— Your assignment —
Wherever "version" appears in the records below, copy the line that holds it.

Collected data
▽

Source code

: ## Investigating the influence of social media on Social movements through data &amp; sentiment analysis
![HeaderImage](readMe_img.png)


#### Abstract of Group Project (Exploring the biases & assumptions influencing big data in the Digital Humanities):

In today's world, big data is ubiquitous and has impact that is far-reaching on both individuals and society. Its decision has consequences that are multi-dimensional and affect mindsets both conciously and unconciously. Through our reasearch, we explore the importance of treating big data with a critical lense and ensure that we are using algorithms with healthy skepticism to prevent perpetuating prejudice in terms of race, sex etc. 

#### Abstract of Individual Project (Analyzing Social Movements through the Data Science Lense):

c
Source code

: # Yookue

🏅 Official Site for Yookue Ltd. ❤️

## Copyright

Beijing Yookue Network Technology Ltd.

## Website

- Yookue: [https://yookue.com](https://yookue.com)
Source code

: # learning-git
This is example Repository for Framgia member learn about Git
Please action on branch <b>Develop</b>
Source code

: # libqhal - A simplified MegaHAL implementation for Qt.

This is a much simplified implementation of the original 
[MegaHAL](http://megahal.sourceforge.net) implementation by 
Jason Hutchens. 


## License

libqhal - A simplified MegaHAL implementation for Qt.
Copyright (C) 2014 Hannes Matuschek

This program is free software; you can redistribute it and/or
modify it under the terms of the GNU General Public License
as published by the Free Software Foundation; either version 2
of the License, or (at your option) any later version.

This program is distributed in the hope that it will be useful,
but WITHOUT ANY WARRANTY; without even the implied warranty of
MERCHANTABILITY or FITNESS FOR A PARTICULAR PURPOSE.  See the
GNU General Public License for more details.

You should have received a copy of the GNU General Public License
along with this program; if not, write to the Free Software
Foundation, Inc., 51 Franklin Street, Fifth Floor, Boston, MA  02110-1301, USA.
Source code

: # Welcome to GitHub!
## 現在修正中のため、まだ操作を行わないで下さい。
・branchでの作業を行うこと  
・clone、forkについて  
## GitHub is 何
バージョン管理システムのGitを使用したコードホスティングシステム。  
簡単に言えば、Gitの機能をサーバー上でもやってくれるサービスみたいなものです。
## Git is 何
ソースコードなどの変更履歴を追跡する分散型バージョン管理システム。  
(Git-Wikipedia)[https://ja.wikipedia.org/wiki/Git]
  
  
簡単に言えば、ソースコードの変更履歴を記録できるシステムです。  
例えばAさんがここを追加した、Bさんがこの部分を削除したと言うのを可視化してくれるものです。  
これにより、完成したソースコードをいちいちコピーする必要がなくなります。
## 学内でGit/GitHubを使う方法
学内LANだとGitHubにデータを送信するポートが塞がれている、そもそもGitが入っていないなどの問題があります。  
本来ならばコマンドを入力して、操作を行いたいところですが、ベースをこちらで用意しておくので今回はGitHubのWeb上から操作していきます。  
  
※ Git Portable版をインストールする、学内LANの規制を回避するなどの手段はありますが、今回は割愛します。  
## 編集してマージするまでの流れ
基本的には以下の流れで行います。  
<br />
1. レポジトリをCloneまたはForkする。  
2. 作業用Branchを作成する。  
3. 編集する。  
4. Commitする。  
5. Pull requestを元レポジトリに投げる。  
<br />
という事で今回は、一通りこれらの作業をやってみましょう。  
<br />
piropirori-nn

△

— Response to this exercise —
as published by the Free Software Foundation; either version 2
of the License, or (at your option) any later version.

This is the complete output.